__What you need to do__
How do the records below read from their first line through the line containing "candidate set), and"? Write those lines out exactly.

(Beginning of Input data)

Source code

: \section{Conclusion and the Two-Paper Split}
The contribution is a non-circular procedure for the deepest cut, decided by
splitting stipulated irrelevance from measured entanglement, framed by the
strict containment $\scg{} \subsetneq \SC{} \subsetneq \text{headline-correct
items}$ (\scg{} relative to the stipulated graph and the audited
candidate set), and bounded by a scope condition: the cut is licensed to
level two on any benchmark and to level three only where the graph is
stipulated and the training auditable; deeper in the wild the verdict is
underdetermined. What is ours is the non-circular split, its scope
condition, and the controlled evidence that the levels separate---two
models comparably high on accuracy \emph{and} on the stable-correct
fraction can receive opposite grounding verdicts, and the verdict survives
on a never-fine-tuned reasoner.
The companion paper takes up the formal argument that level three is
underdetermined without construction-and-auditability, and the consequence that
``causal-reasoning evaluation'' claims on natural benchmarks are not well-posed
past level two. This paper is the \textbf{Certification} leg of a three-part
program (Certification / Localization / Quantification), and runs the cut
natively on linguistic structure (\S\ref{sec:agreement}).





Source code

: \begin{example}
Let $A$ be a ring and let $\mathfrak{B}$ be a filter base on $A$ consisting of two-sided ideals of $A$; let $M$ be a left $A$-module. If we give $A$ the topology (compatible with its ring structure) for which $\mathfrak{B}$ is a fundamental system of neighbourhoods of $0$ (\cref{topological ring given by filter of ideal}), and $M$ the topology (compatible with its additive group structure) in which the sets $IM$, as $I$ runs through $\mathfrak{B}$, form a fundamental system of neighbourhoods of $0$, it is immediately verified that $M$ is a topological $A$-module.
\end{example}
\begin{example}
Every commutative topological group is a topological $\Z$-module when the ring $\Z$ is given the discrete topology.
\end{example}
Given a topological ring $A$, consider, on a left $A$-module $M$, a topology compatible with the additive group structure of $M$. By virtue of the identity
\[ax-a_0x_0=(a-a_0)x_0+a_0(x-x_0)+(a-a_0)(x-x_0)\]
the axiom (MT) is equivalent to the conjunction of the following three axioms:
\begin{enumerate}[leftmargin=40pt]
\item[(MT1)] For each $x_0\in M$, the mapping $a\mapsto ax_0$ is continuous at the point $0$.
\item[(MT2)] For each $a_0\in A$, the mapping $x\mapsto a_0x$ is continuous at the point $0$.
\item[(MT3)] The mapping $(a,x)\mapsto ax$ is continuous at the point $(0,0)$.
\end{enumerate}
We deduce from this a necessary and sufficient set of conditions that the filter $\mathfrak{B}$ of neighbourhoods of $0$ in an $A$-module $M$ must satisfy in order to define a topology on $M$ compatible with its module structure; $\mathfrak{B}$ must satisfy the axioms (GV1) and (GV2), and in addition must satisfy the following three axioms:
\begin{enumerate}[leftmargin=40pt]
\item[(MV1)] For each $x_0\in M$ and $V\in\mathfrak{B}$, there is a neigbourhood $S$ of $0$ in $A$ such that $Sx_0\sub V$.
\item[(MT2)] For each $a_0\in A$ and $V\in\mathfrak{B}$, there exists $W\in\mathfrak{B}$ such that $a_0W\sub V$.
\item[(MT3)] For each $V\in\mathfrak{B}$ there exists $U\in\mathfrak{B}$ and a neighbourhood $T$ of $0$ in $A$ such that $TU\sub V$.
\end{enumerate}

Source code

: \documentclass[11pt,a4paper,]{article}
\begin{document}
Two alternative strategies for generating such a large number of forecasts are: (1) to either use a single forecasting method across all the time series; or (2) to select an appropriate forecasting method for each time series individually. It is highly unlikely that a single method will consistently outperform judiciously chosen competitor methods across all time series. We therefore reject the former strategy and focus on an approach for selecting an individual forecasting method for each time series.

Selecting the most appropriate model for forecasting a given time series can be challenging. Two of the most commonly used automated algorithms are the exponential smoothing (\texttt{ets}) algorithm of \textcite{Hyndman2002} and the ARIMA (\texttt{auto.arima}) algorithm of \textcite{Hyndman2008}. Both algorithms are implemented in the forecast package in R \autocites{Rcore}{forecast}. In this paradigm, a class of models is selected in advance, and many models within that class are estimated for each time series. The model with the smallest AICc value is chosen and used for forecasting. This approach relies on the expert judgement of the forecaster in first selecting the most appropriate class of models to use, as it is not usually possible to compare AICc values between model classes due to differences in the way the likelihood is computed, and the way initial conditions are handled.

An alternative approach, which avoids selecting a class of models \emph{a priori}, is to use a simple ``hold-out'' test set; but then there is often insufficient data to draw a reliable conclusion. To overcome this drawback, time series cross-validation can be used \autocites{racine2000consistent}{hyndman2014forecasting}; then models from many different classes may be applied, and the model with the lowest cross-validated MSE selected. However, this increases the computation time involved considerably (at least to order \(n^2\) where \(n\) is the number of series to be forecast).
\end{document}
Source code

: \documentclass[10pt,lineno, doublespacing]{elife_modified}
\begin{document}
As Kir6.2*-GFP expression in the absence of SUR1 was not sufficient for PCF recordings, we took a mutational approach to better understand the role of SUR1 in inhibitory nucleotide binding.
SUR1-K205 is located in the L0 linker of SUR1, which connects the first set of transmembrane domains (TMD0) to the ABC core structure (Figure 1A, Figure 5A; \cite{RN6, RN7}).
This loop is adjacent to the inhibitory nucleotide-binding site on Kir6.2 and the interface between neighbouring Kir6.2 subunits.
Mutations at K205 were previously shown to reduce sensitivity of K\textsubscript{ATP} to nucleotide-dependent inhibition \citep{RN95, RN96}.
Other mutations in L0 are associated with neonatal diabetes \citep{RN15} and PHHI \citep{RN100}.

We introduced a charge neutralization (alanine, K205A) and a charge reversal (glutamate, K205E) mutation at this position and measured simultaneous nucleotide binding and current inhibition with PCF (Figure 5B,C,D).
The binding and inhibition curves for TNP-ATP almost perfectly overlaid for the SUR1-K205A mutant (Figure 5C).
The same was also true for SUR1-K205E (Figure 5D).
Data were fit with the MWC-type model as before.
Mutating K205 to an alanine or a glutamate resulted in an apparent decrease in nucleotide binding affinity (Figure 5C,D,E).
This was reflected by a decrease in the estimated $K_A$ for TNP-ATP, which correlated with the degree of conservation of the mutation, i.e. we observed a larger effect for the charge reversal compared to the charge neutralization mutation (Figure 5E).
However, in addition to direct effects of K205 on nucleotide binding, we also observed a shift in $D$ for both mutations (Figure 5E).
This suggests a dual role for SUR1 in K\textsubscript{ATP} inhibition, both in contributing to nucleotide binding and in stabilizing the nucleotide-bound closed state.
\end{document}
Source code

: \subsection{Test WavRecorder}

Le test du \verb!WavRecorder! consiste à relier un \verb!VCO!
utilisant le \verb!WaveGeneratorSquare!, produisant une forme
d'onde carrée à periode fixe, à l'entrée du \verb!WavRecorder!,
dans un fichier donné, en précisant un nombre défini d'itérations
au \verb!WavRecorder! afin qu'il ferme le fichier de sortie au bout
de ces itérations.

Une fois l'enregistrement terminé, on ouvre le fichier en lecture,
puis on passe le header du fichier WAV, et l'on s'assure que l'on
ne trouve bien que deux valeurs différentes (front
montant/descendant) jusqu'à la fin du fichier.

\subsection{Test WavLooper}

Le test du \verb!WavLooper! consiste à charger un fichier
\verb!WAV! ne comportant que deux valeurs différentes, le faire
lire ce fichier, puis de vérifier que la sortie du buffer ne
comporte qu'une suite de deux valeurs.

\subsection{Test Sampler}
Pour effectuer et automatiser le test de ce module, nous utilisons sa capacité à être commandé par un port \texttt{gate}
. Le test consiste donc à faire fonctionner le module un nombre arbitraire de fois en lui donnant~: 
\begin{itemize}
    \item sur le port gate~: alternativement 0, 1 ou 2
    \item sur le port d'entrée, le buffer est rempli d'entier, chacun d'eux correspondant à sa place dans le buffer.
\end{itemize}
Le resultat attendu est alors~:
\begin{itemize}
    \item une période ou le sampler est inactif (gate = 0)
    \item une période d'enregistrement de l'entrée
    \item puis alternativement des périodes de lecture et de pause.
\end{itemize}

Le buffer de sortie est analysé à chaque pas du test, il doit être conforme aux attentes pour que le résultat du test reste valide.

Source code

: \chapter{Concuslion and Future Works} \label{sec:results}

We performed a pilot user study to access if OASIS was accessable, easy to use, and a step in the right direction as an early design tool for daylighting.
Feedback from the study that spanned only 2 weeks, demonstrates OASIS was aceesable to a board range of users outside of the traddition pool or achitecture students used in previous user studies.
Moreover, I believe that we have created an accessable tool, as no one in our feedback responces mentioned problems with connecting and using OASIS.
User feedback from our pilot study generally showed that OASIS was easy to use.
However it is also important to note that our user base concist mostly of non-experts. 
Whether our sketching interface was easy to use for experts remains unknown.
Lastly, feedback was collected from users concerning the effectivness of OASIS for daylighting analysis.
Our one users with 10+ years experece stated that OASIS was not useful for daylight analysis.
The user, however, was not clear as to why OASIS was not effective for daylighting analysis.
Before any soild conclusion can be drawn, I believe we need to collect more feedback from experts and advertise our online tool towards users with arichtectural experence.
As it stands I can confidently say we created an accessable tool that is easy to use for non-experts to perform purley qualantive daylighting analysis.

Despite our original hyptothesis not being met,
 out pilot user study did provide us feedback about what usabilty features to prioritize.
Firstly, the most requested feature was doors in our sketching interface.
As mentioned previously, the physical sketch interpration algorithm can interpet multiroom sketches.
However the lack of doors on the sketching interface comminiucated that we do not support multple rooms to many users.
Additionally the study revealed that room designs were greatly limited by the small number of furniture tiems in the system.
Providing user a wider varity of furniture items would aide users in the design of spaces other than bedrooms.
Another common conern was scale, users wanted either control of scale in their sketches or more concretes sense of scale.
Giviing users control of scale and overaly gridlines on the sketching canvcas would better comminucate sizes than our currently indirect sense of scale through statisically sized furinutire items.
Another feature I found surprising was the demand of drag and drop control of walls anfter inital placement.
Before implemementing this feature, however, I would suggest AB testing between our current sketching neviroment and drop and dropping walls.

(End of Input data)

__Written answer__
Source code

: \section{Conclusion and the Two-Paper Split}
The contribution is a non-circular procedure for the deepest cut, decided by
splitting stipulated irrelevance from measured entanglement, framed by the
strict containment $\scg{} \subsetneq \SC{} \subsetneq \text{headline-correct
items}$ (\scg{} relative to the stipulated graph and the audited
candidate set), and bounded by a scope condition: the cut is licensed to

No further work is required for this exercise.